Jürgen John/Elke Scherstjanoi, “Perestrojka” in Soviet Occupation Policy, 1947. Key Documents on the Restructuring of the Military Administration

 

The largely unknown speech of the chief administrator of SMA (Soviet Military Administration) Thuringia, Ivan S. Kolesničenko (1907–1984), on 10 January 1947 marked the beginning of the transition from a military to a politically organised (albeit militarily secured) occupation regime in the Soviet Zone of Occupation in Germany. The starting point was the realisation in late 1946 that an improved relationship with the German side was necessary for the better implementation of the original goals of the occupation, among them a peace treaty which would be acceptable for all the Allies and the Germans in all four Zones of Occupation.

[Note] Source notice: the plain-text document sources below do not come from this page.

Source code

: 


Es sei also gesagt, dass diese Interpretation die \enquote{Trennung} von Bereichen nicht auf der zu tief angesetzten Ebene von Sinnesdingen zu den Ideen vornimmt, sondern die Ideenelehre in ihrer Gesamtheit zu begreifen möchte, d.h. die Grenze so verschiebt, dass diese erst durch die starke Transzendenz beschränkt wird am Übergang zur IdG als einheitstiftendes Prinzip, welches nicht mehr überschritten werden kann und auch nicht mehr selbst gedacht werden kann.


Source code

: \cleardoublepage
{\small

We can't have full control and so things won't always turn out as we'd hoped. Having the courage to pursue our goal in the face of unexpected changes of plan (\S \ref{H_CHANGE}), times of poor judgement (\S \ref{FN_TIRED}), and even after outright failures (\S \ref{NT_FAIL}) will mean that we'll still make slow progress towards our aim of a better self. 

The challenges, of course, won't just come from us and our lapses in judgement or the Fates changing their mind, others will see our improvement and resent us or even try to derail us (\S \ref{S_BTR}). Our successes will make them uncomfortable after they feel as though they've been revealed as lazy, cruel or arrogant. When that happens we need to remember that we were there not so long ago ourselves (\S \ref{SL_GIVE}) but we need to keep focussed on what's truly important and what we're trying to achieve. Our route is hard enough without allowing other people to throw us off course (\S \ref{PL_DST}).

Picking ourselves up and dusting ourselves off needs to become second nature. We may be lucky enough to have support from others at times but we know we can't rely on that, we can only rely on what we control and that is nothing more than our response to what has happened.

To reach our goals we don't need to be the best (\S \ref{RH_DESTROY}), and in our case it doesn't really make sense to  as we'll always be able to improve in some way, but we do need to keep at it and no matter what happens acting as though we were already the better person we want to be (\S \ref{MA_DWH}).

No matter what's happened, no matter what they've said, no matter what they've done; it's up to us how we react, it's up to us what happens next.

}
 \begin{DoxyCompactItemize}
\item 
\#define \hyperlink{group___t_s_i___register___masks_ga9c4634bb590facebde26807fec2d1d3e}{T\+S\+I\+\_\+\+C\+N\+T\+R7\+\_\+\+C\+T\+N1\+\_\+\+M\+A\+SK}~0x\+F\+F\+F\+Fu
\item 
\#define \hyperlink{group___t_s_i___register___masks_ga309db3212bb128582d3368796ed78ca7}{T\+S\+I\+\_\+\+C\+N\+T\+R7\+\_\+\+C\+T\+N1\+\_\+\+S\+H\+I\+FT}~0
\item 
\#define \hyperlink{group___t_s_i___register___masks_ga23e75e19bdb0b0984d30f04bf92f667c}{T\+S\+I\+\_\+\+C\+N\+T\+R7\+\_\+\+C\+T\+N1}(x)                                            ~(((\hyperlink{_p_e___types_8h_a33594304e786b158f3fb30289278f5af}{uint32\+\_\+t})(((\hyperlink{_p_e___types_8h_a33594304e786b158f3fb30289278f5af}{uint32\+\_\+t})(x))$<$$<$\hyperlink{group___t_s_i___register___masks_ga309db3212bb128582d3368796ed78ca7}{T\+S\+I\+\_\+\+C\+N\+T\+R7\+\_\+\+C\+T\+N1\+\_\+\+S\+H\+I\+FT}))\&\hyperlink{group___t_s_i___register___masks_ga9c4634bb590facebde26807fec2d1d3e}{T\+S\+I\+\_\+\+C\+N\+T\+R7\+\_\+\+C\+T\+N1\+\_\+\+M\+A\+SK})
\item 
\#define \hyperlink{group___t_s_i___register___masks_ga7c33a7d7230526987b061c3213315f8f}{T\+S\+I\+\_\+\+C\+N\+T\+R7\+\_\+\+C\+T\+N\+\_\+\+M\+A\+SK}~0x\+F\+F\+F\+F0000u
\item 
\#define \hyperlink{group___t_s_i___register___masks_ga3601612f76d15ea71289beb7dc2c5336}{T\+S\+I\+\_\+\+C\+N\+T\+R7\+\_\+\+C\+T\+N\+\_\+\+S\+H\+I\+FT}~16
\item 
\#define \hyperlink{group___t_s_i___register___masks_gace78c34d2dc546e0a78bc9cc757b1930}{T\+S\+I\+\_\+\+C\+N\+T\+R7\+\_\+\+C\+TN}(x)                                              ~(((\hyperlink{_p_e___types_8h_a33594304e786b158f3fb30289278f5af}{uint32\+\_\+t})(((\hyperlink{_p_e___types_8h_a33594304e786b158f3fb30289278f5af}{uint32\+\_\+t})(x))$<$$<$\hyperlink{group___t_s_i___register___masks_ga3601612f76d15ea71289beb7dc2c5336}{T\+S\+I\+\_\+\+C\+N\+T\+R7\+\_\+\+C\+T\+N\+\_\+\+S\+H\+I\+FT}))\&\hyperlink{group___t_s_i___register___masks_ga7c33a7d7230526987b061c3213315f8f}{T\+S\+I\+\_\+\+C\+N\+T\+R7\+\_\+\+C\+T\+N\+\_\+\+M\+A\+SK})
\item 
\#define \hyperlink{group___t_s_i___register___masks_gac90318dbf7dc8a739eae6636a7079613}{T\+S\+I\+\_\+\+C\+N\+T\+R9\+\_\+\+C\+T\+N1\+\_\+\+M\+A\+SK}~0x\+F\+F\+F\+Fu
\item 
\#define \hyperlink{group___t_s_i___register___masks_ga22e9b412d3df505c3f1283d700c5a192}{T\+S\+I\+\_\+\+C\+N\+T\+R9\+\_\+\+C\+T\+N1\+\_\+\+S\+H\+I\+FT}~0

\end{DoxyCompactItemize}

This transition intersected with the changes in policy towards Germany in 1947 – in itself a contentious topic of historiography until today. Kolesničenko’s speech can be seen as a key document for the history of the Soviet Military Administration in Germany (SMAD) and its occupation policy. Between 1945 and 1949 he served as the political head of SMA Thuringia. His initiative was coordinated with the SMAD leadership, which sent copies of the speech to the chief administrators of the other Länder and provinces and thus endued it with the character of an official policy document for the entire zone. The initiative aimed at changed “working styles”, other forms of organisation, an – explicitly so named – “Perestrojka” of principles, methods and structures of occupational rule. At the centre was the restructuring of the network of commanders and the strengthening of political control processes regarding German administrations, Länder governments and Länder parliaments. This was supposed to be based on the principle of “control instead of intervention”. This “Perestrojka”concept contains no strategic change regarding guidelines related to the policy towards Germany, but possessed decisive importance for later occupation practice.